Wedding Party

Priest gave us specific requirements for us to choose the maid of honor and best man

My priest said that the maid of honor and best man need to be a married catholic couple who does not belong to any of our families. The priest says that these are the people that we will ask for advice during the rough times of marriage. 

Out of the people in our A list there's only one couple who meets this requirement.  Though, neither one of us is close enough to them to give them this title which is so important and are not the type of people I go to for relationship advice.  Plus, they're not dumb, they'll know I picked them because it was a requirement. 

I got other 2 couples on our B list, who meet that requirement and whom have given us relationship advice, mostly because they have been our mentors in other areas of our lives.  I would think that these people would be a better choice than the first couple considering what the priest says would be their "dutties" but, we have them on our B list!  I feel like I'll be giving a very important part of my wedding to someone that might not have been invited otherwise! 
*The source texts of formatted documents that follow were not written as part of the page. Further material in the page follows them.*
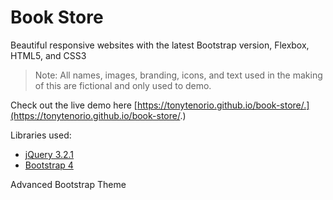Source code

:# Book Store

Beautiful responsive websites with the latest Bootstrap version, Flexbox, HTML5, and CSS3

> Note: All names, images, branding, icons, and text used in the making of this are fictional and only used to demo.

Check out the live demo here [https://tonytenorio.github.io/book-store/.](https://tonytenorio.github.io/book-store/.)

Libraries used:

- [jQuery 3.2.1](http://jquery.com/)
- [Bootstrap 4](https://v4-alpha.getbootstrap.com/)


Advanced Bootstrap Theme
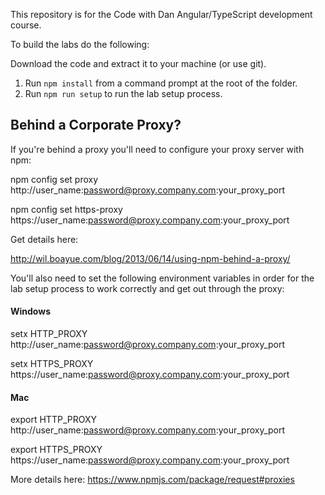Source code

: This repository is for the Code with Dan Angular/TypeScript development course.

To build the labs do the following:

Download the code and extract it to your machine (or use git).

1. Run `npm install` from a command prompt at the root of the folder.
1. Run `npm run setup` to run the lab setup process.

## Behind a Corporate Proxy?

If you're behind a proxy you'll need to configure your proxy server with npm:

npm config set proxy http://user_name:password@proxy.company.com:your_proxy_port

npm config set https-proxy https://user_name:password@proxy.company.com:your_proxy_port

Get details here:

http://wil.boayue.com/blog/2013/06/14/using-npm-behind-a-proxy/

You'll also need to set the following environment variables in order for the lab setup
process to work correctly and get out through the proxy:

#### Windows

setx HTTP_PROXY      http://user_name:password@proxy.company.com:your_proxy_port

setx HTTPS_PROXY     https://user_name:password@proxy.company.com:your_proxy_port

#### Mac

export HTTP_PROXY      http://user_name:password@proxy.company.com:your_proxy_port

export HTTPS_PROXY     https://user_name:password@proxy.company.com:your_proxy_port

More details here: https://www.npmjs.com/package/request#proxies
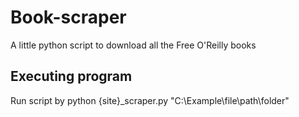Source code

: # Book-scraper

A little python script to download all the Free O'Reilly books

## Executing program

Run script by python {site}_scraper.py "C:\Example\file\path\folder"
I'm really confused!  Any advice?

Re: Priest gave us specific requirements for us to choose the maid of honor and best man

  • FemlinFemlin member
    First Comment

    My advice would be to choose a different priest, but I doubt that's a viable option for you.

    You're stuck unless you want to try and pretend that the actual people you want for your MOH and BM are a married, unrelated catholic couple.

    It's unfortunate that your priest put these "requirements" on you like this.  Really lame.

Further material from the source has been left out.